• WHAT THE EXERCISE ASKS: Check each line of the entries below for the word "cloudflare", and copy out the ones that have it.

• SOURCE MATERIAL:
# # # #
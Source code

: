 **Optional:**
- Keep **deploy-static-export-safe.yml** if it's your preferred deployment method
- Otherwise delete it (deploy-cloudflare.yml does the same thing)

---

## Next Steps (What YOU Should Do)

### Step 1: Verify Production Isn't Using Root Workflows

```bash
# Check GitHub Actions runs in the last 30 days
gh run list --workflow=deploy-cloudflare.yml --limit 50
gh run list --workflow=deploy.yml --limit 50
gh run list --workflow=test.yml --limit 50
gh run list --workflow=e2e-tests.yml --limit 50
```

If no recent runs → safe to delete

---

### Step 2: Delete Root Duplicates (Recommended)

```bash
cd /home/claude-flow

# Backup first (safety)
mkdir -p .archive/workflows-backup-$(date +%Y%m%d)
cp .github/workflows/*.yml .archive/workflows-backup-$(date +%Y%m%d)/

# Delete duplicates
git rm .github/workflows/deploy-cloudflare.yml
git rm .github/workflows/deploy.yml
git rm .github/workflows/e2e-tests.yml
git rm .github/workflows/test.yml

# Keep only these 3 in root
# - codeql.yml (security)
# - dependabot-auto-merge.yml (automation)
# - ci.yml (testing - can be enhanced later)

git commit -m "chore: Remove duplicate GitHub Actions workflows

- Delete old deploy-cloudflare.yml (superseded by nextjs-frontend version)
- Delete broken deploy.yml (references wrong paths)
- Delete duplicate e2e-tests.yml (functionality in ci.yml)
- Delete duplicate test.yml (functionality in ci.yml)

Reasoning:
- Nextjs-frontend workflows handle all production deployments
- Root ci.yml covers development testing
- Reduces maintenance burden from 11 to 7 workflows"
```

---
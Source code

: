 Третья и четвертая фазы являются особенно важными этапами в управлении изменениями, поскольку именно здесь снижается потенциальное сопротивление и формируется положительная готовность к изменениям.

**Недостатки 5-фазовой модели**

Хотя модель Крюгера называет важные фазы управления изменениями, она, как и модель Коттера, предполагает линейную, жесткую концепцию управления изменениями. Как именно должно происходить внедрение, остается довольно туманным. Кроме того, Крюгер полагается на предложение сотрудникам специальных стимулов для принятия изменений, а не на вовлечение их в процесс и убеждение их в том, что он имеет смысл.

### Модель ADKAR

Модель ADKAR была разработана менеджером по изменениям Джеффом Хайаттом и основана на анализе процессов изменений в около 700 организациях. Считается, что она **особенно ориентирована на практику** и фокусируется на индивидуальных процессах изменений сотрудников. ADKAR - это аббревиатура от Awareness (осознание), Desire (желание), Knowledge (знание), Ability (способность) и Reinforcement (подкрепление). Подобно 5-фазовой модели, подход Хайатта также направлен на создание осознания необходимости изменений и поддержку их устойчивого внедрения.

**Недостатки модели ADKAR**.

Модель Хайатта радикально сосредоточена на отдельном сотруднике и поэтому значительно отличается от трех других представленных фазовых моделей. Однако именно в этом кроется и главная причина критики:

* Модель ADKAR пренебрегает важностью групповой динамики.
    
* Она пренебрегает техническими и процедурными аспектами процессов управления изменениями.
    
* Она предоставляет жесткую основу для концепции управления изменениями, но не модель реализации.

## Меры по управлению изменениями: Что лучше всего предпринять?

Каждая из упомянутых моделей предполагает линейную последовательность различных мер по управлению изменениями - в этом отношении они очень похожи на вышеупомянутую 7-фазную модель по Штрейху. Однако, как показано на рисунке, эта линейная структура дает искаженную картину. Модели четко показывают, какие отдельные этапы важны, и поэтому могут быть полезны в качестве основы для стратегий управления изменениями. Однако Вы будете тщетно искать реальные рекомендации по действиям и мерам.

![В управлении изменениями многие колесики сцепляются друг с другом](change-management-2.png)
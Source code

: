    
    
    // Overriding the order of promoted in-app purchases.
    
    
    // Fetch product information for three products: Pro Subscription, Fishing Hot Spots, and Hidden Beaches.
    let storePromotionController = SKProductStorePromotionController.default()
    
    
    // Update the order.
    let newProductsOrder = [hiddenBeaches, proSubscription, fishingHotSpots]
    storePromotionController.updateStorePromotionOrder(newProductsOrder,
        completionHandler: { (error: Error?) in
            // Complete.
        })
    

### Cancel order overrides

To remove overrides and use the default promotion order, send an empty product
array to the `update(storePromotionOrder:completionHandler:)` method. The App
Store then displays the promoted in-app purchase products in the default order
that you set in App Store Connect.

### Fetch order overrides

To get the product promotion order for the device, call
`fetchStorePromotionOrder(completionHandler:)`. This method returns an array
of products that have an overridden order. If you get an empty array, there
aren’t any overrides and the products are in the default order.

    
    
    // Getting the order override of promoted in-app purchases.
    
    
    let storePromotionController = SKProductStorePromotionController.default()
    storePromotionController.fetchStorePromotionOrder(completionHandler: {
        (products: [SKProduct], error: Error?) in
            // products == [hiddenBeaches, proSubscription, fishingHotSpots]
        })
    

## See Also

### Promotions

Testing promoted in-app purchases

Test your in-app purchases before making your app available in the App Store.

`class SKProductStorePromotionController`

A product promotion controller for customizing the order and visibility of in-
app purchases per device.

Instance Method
# # # #
• EXPECTED ANSWER:
- Otherwise delete it (deploy-cloudflare.yml does the same thing)
gh run list --workflow=deploy-cloudflare.yml --limit 50
git rm .github/workflows/deploy-cloudflare.yml
- Delete old deploy-cloudflare.yml (superseded by nextjs-frontend version)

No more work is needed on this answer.